Depuis le début de la grève, Paris concentre un nombre de sourires inversement proportionnel à celui de piétons dans la ville, en grande partie privée de transports en commun. En chaussures de randonnée ou en baskets ignorant la brigade du style, on s’affaire sur les trottoirs et les passages zébrés en grommelant. La surface de la terre intramuros est devenue une sorte de chaos généralisé, où les klaxons des automobilistes et les sirènes de police, les slaloms de vélos et les lignes droites de trottinettes électriques, redéfinissent l’aliénation urbaine sous des conditions climatiques imprévisibles de fin d’automne. Pourtant, un petit passage à l’Opéra Comique pour Fortunio suffit à décrisper sa resting bitch face, tant la réussite de cette reprise de la production de Denis Podalydès (2009, sa première mise en scène lyrique) saute aux yeux. Le sociétaire de la Comédie-Française réduit les accessoires et les décors au strict nécessaire de l’action afin de mettre en exergue tout le potentiel comique des chanteurs. Il y a donc l’armoire normande avec un grand tiroir pour cacher l’amant, des rondins de bois derrière lesquels on écoute des conversations furtives, et des préaux où on se rassemble après la messe, mais il s’agit surtout d’un espace de théâtre représentant la versatilité entre l’attachement contextuel (l’où et le quoi) et la construction intérieure de la pensée (le pourquoi). Le concret et l’abstrait s’unissent dans l’idée du for intérieur de Fortunio, figure droite et sincère à la pureté d’esprit (plutôt que naïveté) en décalage avec son entourage, comme les aspirations d’un romantique un peu en retard. Si Denis Podalydès remplit indéniablement le contrat du vaudeville (c’est même très drôle), il évite adroitement la reconstitution historique et l’évidence de la représentation à travers cet entre-deux.

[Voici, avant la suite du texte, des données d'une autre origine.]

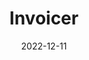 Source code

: ---
title: Invoicer
icon: edit
date: 2022-12-11
weight: 40
description: >
    A highly-configurable Gmail service account bot that generates print-ready invoices from incoming order confirmation emails and sends them to seller. 
externalUrl: https://github.com/mehmetalici/invoicer
--- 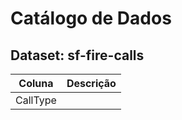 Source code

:# Catálogo de Dados 
## Dataset: sf-fire-calls

| Coluna       | Descrição |
|--------------|-----------|
|CallType      |           |
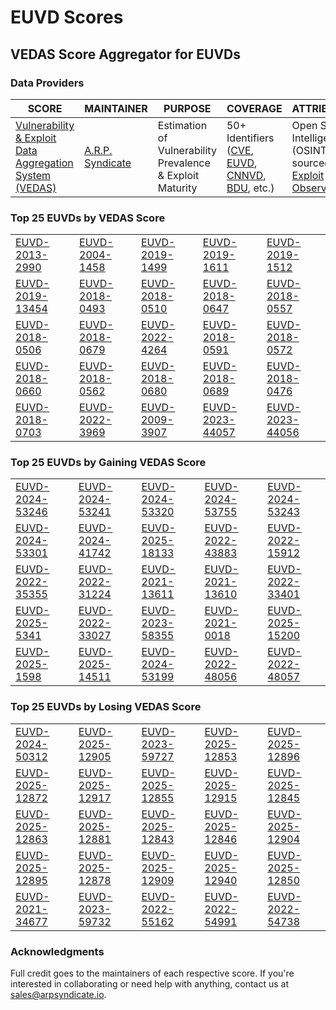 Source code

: 
# EUVD Scores
## VEDAS Score Aggregator for EUVDs 

### Data Providers
| SCORE | MAINTAINER | PURPOSE | COVERAGE | ATTRIBUTION | FREQUENCY |
| ----- | ---------- | ------- | -------- | ----------- | --------- |
| [Vulnerability & Exploit Data Aggregation System (VEDAS)](https://vedas.arpsyndicate.io) | [A.R.P. Syndicate](https://www.arpsyndicate.io) | Estimation of Vulnerability Prevalence & Exploit Maturity | 50+ Identifiers ([CVE](https://github.com/ARPSyndicate/cve-scores), [EUVD](https://github.com/ARPSyndicate/euvd-scores), [CNNVD](https://github.com/ARPSyndicate/cnnvd-scores), [BDU](https://github.com/ARPSyndicate/bdu-scores), etc.) | Open Source Intelligence (OSINT) sourced from [Exploit Observer](https://www.exploit.observer) | 6-8 Hours |




<h3>Top 25 EUVDs by VEDAS Score</h3>

<table>
  <tr>
    <td><a href='https://vedas.arpsyndicate.io/?vuln=EUVD-2013-2990'>EUVD-2013-2990</a></td>
    <td><a href='https://vedas.arpsyndicate.io/?vuln=EUVD-2004-1458'>EUVD-2004-1458</a></td>
    <td><a href='https://vedas.arpsyndicate.io/?vuln=EUVD-2019-1499'>EUVD-2019-1499</a></td>
    <td><a href='https://vedas.arpsyndicate.io/?vuln=EUVD-2019-1611'>EUVD-2019-1611</a></td>
    <td><a href='https://vedas.arpsyndicate.io/?vuln=EUVD-2019-1512'>EUVD-2019-1512</a></td>
  </tr>
  <tr>
    <td><a href='https://vedas.arpsyndicate.io/?vuln=EUVD-2019-13454'>EUVD-2019-13454</a></td>
    <td><a href='https://vedas.arpsyndicate.io/?vuln=EUVD-2018-0493'>EUVD-2018-0493</a></td>
    <td><a href='https://vedas.arpsyndicate.io/?vuln=EUVD-2018-0510'>EUVD-2018-0510</a></td>
    <td><a href='https://vedas.arpsyndicate.io/?vuln=EUVD-2018-0647'>EUVD-2018-0647</a></td>
    <td><a href='https://vedas.arpsyndicate.io/?vuln=EUVD-2018-0557'>EUVD-2018-0557</a></td>
  </tr>
  <tr>
    <td><a href='https://vedas.arpsyndicate.io/?vuln=EUVD-2018-0506'>EUVD-2018-0506</a></td>
    <td><a href='https://vedas.arpsyndicate.io/?vuln=EUVD-2018-0679'>EUVD-2018-0679</a></td>
    <td><a href='https://vedas.arpsyndicate.io/?vuln=EUVD-2022-4264'>EUVD-2022-4264</a></td>
    <td><a href='https://vedas.arpsyndicate.io/?vuln=EUVD-2018-0591'>EUVD-2018-0591</a></td>
    <td><a href='https://vedas.arpsyndicate.io/?vuln=EUVD-2018-0572'>EUVD-2018-0572</a></td>
  </tr>
  <tr>
    <td><a href='https://vedas.arpsyndicate.io/?vuln=EUVD-2018-0660'>EUVD-2018-0660</a></td>
    <td><a href='https://vedas.arpsyndicate.io/?vuln=EUVD-2018-0562'>EUVD-2018-0562</a></td>
    <td><a href='https://vedas.arpsyndicate.io/?vuln=EUVD-2018-0680'>EUVD-2018-0680</a></td>
    <td><a href='https://vedas.arpsyndicate.io/?vuln=EUVD-2018-0689'>EUVD-2018-0689</a></td>
    <td><a href='https://vedas.arpsyndicate.io/?vuln=EUVD-2018-0476'>EUVD-2018-0476</a></td>
  </tr>
  <tr>
    <td><a href='https://vedas.arpsyndicate.io/?vuln=EUVD-2018-0703'>EUVD-2018-0703</a></td>
    <td><a href='https://vedas.arpsyndicate.io/?vuln=EUVD-2022-3969'>EUVD-2022-3969</a></td>
    <td><a href='https://vedas.arpsyndicate.io/?vuln=EUVD-2009-3907'>EUVD-2009-3907</a></td>
    <td><a href='https://vedas.arpsyndicate.io/?vuln=EUVD-2023-44057'>EUVD-2023-44057</a></td>
    <td><a href='https://vedas.arpsyndicate.io/?vuln=EUVD-2023-44056'>EUVD-2023-44056</a></td>
  </tr>
</table>


<h3>Top 25 EUVDs by Gaining VEDAS Score</h3>

<table>
  <tr>
    <td><a href='https://vedas.arpsyndicate.io/?vuln=EUVD-2024-53246'>EUVD-2024-53246</a></td>
    <td><a href='https://vedas.arpsyndicate.io/?vuln=EUVD-2024-53241'>EUVD-2024-53241</a></td>
    <td><a href='https://vedas.arpsyndicate.io/?vuln=EUVD-2024-53320'>EUVD-2024-53320</a></td>
    <td><a href='https://vedas.arpsyndicate.io/?vuln=EUVD-2024-53755'>EUVD-2024-53755</a></td>
    <td><a href='https://vedas.arpsyndicate.io/?vuln=EUVD-2024-53243'>EUVD-2024-53243</a></td>
  </tr>
  <tr>
    <td><a href='https://vedas.arpsyndicate.io/?vuln=EUVD-2024-53301'>EUVD-2024-53301</a></td>
    <td><a href='https://vedas.arpsyndicate.io/?vuln=EUVD-2024-41742'>EUVD-2024-41742</a></td>
    <td><a href='https://vedas.arpsyndicate.io/?vuln=EUVD-2025-18133'>EUVD-2025-18133</a></td>
    <td><a href='https://vedas.arpsyndicate.io/?vuln=EUVD-2022-43883'>EUVD-2022-43883</a></td>
    <td><a href='https://vedas.arpsyndicate.io/?vuln=EUVD-2022-15912'>EUVD-2022-15912</a></td>
  </tr>
  <tr>
    <td><a href='https://vedas.arpsyndicate.io/?vuln=EUVD-2022-35355'>EUVD-2022-35355</a></td>
    <td><a href='https://vedas.arpsyndicate.io/?vuln=EUVD-2022-31224'>EUVD-2022-31224</a></td>
    <td><a href='https://vedas.arpsyndicate.io/?vuln=EUVD-2021-13611'>EUVD-2021-13611</a></td>
    <td><a href='https://vedas.arpsyndicate.io/?vuln=EUVD-2021-13610'>EUVD-2021-13610</a></td>
    <td><a href='https://vedas.arpsyndicate.io/?vuln=EUVD-2022-33401'>EUVD-2022-33401</a></td>
  </tr>
  <tr>
    <td><a href='https://vedas.arpsyndicate.io/?vuln=EUVD-2025-5341'>EUVD-2025-5341</a></td>
    <td><a href='https://vedas.arpsyndicate.io/?vuln=EUVD-2022-33027'>EUVD-2022-33027</a></td>
    <td><a href='https://vedas.arpsyndicate.io/?vuln=EUVD-2023-58355'>EUVD-2023-58355</a></td>
    <td><a href='https://vedas.arpsyndicate.io/?vuln=EUVD-2021-0018'>EUVD-2021-0018</a></td>
    <td><a href='https://vedas.arpsyndicate.io/?vuln=EUVD-2025-15200'>EUVD-2025-15200</a></td>
  </tr>
  <tr>
    <td><a href='https://vedas.arpsyndicate.io/?vuln=EUVD-2025-1598'>EUVD-2025-1598</a></td>
    <td><a href='https://vedas.arpsyndicate.io/?vuln=EUVD-2025-14511'>EUVD-2025-14511</a></td>
    <td><a href='https://vedas.arpsyndicate.io/?vuln=EUVD-2024-53199'>EUVD-2024-53199</a></td>
    <td><a href='https://vedas.arpsyndicate.io/?vuln=EUVD-2022-48056'>EUVD-2022-48056</a></td>
    <td><a href='https://vedas.arpsyndicate.io/?vuln=EUVD-2022-48057'>EUVD-2022-48057</a></td>
  </tr>
</table>


<h3>Top 25 EUVDs by Losing VEDAS Score</h3>

<table>
  <tr>
    <td><a href='https://vedas.arpsyndicate.io/?vuln=EUVD-2024-50312'>EUVD-2024-50312</a></td>
    <td><a href='https://vedas.arpsyndicate.io/?vuln=EUVD-2025-12905'>EUVD-2025-12905</a></td>
    <td><a href='https://vedas.arpsyndicate.io/?vuln=EUVD-2023-59727'>EUVD-2023-59727</a></td>
    <td><a href='https://vedas.arpsyndicate.io/?vuln=EUVD-2025-12853'>EUVD-2025-12853</a></td>
    <td><a href='https://vedas.arpsyndicate.io/?vuln=EUVD-2025-12896'>EUVD-2025-12896</a></td>
  </tr>
  <tr>
    <td><a href='https://vedas.arpsyndicate.io/?vuln=EUVD-2025-12872'>EUVD-2025-12872</a></td>
    <td><a href='https://vedas.arpsyndicate.io/?vuln=EUVD-2025-12917'>EUVD-2025-12917</a></td>
    <td><a href='https://vedas.arpsyndicate.io/?vuln=EUVD-2025-12855'>EUVD-2025-12855</a></td>
    <td><a href='https://vedas.arpsyndicate.io/?vuln=EUVD-2025-12915'>EUVD-2025-12915</a></td>
    <td><a href='https://vedas.arpsyndicate.io/?vuln=EUVD-2025-12845'>EUVD-2025-12845</a></td>
  </tr>
  <tr>
    <td><a href='https://vedas.arpsyndicate.io/?vuln=EUVD-2025-12863'>EUVD-2025-12863</a></td>
    <td><a href='https://vedas.arpsyndicate.io/?vuln=EUVD-2025-12881'>EUVD-2025-12881</a></td>
    <td><a href='https://vedas.arpsyndicate.io/?vuln=EUVD-2025-12843'>EUVD-2025-12843</a></td>
    <td><a href='https://vedas.arpsyndicate.io/?vuln=EUVD-2025-12846'>EUVD-2025-12846</a></td>
    <td><a href='https://vedas.arpsyndicate.io/?vuln=EUVD-2025-12904'>EUVD-2025-12904</a></td>
  </tr>
  <tr>
    <td><a href='https://vedas.arpsyndicate.io/?vuln=EUVD-2025-12895'>EUVD-2025-12895</a></td>
    <td><a href='https://vedas.arpsyndicate.io/?vuln=EUVD-2025-12878'>EUVD-2025-12878</a></td>
    <td><a href='https://vedas.arpsyndicate.io/?vuln=EUVD-2025-12909'>EUVD-2025-12909</a></td>
    <td><a href='https://vedas.arpsyndicate.io/?vuln=EUVD-2025-12940'>EUVD-2025-12940</a></td>
    <td><a href='https://vedas.arpsyndicate.io/?vuln=EUVD-2025-12850'>EUVD-2025-12850</a></td>
  </tr>
  <tr>
    <td><a href='https://vedas.arpsyndicate.io/?vuln=EUVD-2021-34677'>EUVD-2021-34677</a></td>
    <td><a href='https://vedas.arpsyndicate.io/?vuln=EUVD-2023-59732'>EUVD-2023-59732</a></td>
    <td><a href='https://vedas.arpsyndicate.io/?vuln=EUVD-2022-55162'>EUVD-2022-55162</a></td>
    <td><a href='https://vedas.arpsyndicate.io/?vuln=EUVD-2022-54991'>EUVD-2022-54991</a></td>
    <td><a href='https://vedas.arpsyndicate.io/?vuln=EUVD-2022-54738'>EUVD-2022-54738</a></td>
  </tr>
</table>



### Acknowledgments
Full credit goes to the maintainers of each respective score.
If you're interested in collaborating or need help with anything, contact us at [sales@arpsyndicate.io](mailto:sales@arpsyndicate.io).

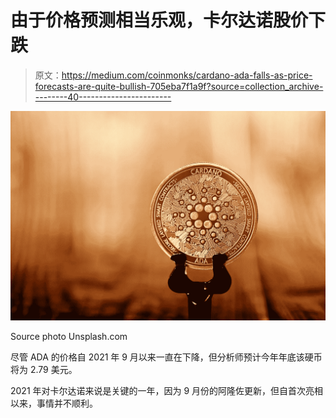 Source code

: # 由于价格预测相当乐观，卡尔达诺股价下跌

> 原文：<https://medium.com/coinmonks/cardano-ada-falls-as-price-forecasts-are-quite-bullish-705eba7f1a9f?source=collection_archive---------40----------------------->

![](img/a83098bee4046c9751f352c360bd0d87.png)

Source photo Unsplash.com

尽管 ADA 的价格自 2021 年 9 月以来一直在下降，但分析师预计今年年底该硬币将为 2.79 美元。

2021 年对卡尔达诺来说是关键的一年，因为 9 月份的阿隆佐更新，但自首次亮相以来，事情并不顺利。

Fortunio, Opéra Comique ; © Stefan Brion

André Messager compose cette comédie lyrique en 1907 pour la Salle Favart quelques mois avant de prendre les rênes de l’Opéra de Paris. Sa charmante écriture agrège plusieurs styles hérités des œuvres qu’il a dirigées comme chef d’orchestre, ou de sa connaissance du répertoire opératique au sens large – il a aussi été à la tête de l’Opéra Comique quelques années plus tôt –, mais se prétend résolument française. C’est sous sa baguette qu’est créé Pelléas et Mélisande et que Gluck et Massenet s’ancrent à Covent Garden au début du XXe siècle. Dans Fortunio, la concision du langage musical n’a d’égale que sa densité ; il en est de même du livret réussi de Cavaillet et Flers, vaguement inspiré du Chandelier de Musset. L’orchestration est celle d’un chef d’orchestre intégrant des modulations et textures « fin de siècle » plus sérieuses à une base dite « légère ». Il faut donc un capitaine à même de dévoiler l’encre invisible dont est parsemé l’ouvrage. Louis Langrée est l’homme de la situation : il tire l’Orchestre des Champs-Élysées au plus haut dans un récit haletant et une construction de didascalies étonnantes. Les rideaux de scène seraient fermés qu’on comprendrait tout de cette histoire, tant la caractérisation des personnages se lit dans une direction si extraordinairement prise à bras le corps. À ce niveau de transport au cœur des vers chantés, il s’agit presque de réalité virtuelle sensorielle augmentée (avec le même petit bémol à l’intensité, ici sonore, qui s’installe dans les rangs) !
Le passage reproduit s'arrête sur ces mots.